• _EXERCISE AIM_
A verbatim copy of the records below, pictures omitted, is the task.

• _MATERIAL PROVIDED_
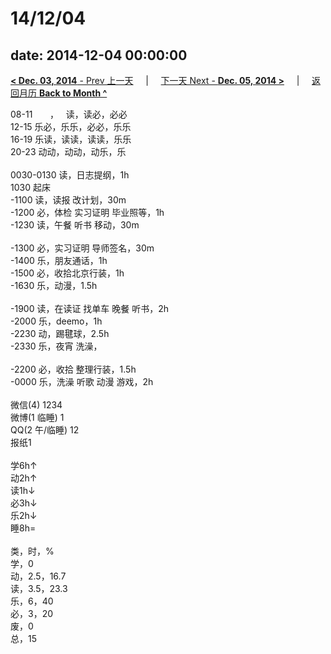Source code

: # 14/12/04

date: 2014-12-04 00:00:00
---
[**< Dec. 03, 2014** - Prev 上一天](/lifelogs/2014/12/d03.html) &nbsp; &nbsp; | &nbsp; &nbsp; [下一天 Next - **Dec. 05, 2014 >**](/lifelogs/2014/12/d05.html) &nbsp; &nbsp; |  &nbsp; &nbsp; [返回月历 **Back to Month ^**](/lifelogs/2014/12/index.html)
<br/><div>08-11       ，   读，读必，必必<br/>12-15 乐必，乐乐，必必，乐乐<br/>16-19 乐读，读读，读读，乐乐<br/>20-23 动动，动动，动乐，乐<div><br/></div>0030-0130 读，日志提纲，1h<br/>1030 起床<br/>-1100 读，读报 改计划，30m<br/>-1200 必，体检 实习证明 毕业照等，1h<br/>-1230 读，午餐 听书 移动，30m<div><br/></div>-1300 必，实习证明 导师签名，30m<br/>-1400 乐，朋友通话，1h<br/>-1500 必，收拾北京行装，1h<br/>-1630 乐，动漫，1.5h<div><br/></div>-1900 读，在读证 找单车 晚餐 听书，2h<br/>-2000 乐，deemo，1h<br/>-2230 动，踢毽球，2.5h<br/>-2330 乐，夜宵 洗澡，<div><br/></div>-2200 必，收拾 整理行装，1.5h<br/>-0000 乐，洗澡 听歌 动漫 游戏，2h<div><br/></div>微信(4) 1234<br/>微博(1 临睡) 1<br/>QQ(2 午/临睡) 12<br/>报纸1<div><br/></div>学6h↑<br/>动2h↑<br/>读1h↓<br/>必3h↓<br/>乐2h↓<br/>睡8h=<div><br/></div>类，时，%<br/>学，0<br/>动，2.5，16.7<br/>读，3.5，23.3<br/>乐，6，40<br/>必，3，20<br/>废，0<br/>总，15</div>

• _EXPECTED OUTPUT_
Source code

: # 14/12/04

date: 2014-12-04 00:00:00
---
[**< Dec. 03, 2014** - Prev 上一天](/lifelogs/2014/12/d03.html) &nbsp; &nbsp; | &nbsp; &nbsp; [下一天 Next - **Dec. 05, 2014 >**](/lifelogs/2014/12/d05.html) &nbsp; &nbsp; |  &nbsp; &nbsp; [返回月历 **Back to Month ^**](/lifelogs/2014/12/index.html)
<br/><div>08-11       ，   读，读必，必必<br/>12-15 乐必，乐乐，必必，乐乐<br/>16-19 乐读，读读，读读，乐乐<br/>20-23 动动，动动，动乐，乐<div><br/></div>0030-0130 读，日志提纲，1h<br/>1030 起床<br/>-1100 读，读报 改计划，30m<br/>-1200 必，体检 实习证明 毕业照等，1h<br/>-1230 读，午餐 听书 移动，30m<div><br/></div>-1300 必，实习证明 导师签名，30m<br/>-1400 乐，朋友通话，1h<br/>-1500 必，收拾北京行装，1h<br/>-1630 乐，动漫，1.5h<div><br/></div>-1900 读，在读证 找单车 晚餐 听书，2h<br/>-2000 乐，deemo，1h<br/>-2230 动，踢毽球，2.5h<br/>-2330 乐，夜宵 洗澡，<div><br/></div>-2200 必，收拾 整理行装，1.5h<br/>-0000 乐，洗澡 听歌 动漫 游戏，2h<div><br/></div>微信(4) 1234<br/>微博(1 临睡) 1<br/>QQ(2 午/临睡) 12<br/>报纸1<div><br/></div>学6h↑<br/>动2h↑<br/>读1h↓<br/>必3h↓<br/>乐2h↓<br/>睡8h=<div><br/></div>类，时，%<br/>学，0<br/>动，2.5，16.7<br/>读，3.5，23.3<br/>乐，6，40<br/>必，3，20<br/>废，0<br/>总，15</div>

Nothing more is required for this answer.